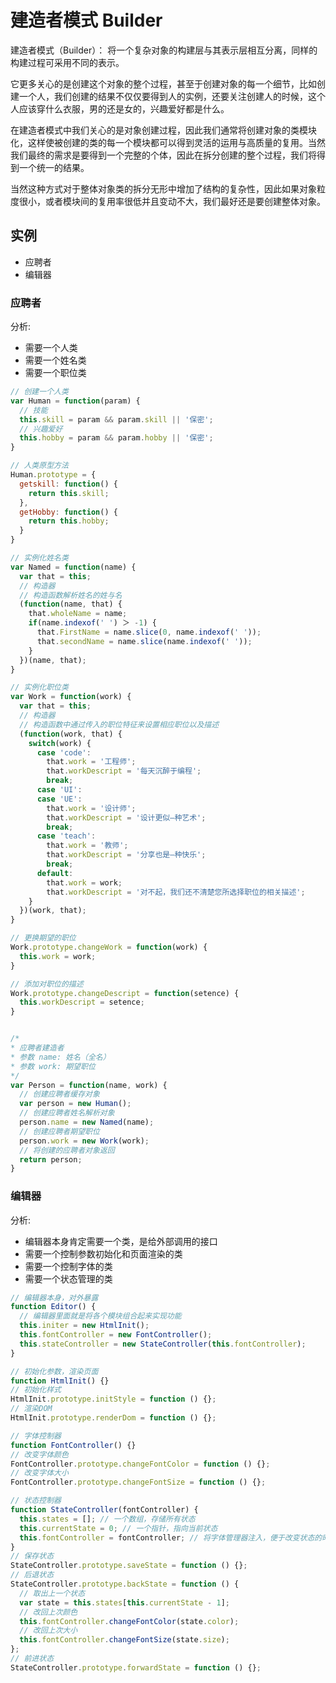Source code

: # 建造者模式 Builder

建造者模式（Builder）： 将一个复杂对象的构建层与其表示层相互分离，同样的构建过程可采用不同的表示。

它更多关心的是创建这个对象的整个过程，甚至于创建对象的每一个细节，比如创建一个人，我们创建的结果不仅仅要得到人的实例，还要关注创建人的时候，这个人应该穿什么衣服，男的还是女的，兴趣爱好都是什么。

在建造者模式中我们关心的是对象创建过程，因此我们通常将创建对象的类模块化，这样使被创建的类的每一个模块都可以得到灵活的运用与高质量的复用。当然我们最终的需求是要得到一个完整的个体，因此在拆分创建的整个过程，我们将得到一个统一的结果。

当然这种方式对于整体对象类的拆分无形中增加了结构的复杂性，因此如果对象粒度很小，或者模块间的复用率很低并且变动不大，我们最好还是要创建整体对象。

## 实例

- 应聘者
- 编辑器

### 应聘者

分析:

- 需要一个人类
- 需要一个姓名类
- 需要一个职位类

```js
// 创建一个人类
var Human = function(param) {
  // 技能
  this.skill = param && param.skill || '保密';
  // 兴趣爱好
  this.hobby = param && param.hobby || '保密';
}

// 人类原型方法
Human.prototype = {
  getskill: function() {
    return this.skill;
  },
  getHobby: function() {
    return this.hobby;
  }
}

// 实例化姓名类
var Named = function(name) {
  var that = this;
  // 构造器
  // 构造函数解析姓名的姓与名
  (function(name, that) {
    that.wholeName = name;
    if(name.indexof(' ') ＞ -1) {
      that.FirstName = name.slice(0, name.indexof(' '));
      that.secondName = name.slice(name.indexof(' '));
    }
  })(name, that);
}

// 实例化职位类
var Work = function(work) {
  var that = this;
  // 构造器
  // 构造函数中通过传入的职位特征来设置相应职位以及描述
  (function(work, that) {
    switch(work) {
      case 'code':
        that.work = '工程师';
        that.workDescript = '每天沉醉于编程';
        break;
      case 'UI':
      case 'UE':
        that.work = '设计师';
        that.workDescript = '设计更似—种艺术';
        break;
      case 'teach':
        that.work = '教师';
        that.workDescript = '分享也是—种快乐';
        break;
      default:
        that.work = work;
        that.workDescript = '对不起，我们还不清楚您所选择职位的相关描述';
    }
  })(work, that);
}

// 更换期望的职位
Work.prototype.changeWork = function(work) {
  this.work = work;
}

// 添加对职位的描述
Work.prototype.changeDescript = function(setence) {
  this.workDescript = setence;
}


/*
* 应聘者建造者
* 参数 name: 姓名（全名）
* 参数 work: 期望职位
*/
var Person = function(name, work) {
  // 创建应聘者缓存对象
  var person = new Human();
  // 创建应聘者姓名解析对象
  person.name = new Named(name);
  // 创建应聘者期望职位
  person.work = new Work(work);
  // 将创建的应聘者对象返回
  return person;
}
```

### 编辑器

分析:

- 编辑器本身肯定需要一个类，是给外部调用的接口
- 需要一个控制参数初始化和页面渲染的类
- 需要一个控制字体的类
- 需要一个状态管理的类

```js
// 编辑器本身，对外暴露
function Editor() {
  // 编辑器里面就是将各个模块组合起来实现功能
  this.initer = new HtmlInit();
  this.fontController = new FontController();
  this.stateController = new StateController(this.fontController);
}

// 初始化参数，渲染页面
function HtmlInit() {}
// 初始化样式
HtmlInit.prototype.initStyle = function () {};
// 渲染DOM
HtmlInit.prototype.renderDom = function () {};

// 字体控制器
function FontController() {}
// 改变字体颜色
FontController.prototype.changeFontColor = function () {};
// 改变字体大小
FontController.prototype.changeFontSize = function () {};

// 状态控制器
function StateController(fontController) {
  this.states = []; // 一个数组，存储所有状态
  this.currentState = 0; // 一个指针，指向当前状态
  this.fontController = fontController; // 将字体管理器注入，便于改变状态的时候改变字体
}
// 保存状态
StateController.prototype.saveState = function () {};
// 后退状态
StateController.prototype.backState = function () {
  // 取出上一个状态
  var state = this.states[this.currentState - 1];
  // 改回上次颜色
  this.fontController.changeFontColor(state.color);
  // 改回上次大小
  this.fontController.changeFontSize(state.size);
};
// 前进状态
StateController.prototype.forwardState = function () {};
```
- - - -
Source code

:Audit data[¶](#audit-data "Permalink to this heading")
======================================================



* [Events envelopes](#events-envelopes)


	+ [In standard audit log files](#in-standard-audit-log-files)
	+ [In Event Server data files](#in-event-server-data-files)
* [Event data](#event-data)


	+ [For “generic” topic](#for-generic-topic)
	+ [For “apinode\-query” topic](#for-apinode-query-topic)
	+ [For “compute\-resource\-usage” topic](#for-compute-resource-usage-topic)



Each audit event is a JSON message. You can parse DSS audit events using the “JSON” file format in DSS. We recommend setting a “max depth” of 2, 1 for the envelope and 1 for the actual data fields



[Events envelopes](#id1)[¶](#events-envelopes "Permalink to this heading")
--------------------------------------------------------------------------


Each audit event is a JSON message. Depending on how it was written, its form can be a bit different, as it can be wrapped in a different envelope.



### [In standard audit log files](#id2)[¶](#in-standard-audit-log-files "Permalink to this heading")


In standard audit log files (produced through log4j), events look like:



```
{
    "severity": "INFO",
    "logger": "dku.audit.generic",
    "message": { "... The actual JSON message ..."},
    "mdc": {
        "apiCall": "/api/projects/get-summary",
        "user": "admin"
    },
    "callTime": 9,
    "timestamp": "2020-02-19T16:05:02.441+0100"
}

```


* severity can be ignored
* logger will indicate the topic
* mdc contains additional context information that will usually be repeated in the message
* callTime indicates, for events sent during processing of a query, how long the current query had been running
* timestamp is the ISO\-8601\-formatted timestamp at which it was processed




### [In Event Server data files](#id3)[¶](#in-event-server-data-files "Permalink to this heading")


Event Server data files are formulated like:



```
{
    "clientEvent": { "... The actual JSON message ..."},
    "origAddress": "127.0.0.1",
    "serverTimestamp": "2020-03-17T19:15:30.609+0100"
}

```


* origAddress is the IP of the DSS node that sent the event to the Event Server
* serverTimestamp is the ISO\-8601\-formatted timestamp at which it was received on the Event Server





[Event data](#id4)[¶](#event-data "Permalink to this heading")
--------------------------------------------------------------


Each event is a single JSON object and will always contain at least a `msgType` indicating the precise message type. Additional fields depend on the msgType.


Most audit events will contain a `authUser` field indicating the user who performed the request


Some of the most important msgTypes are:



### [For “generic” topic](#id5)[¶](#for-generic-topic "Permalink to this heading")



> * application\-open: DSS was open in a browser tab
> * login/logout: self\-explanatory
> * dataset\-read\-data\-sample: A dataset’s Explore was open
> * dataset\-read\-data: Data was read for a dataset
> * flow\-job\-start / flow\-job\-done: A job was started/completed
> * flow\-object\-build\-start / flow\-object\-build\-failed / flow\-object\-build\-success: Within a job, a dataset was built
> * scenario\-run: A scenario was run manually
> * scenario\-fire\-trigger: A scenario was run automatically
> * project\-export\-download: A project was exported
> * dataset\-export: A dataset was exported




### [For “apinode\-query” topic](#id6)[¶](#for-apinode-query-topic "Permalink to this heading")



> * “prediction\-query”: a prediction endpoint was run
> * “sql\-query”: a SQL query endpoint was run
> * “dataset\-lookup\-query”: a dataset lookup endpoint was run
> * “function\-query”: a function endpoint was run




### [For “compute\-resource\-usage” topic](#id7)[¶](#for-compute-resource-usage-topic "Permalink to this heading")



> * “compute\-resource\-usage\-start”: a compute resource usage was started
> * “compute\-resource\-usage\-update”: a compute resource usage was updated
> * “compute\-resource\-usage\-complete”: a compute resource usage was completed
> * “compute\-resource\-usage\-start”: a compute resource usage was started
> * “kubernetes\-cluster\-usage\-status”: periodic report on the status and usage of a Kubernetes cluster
- - - -
• _Aim of the exercise_:
Could you state how many lines of the data include the word "object"? Only the number is needed.

• _Response_:
2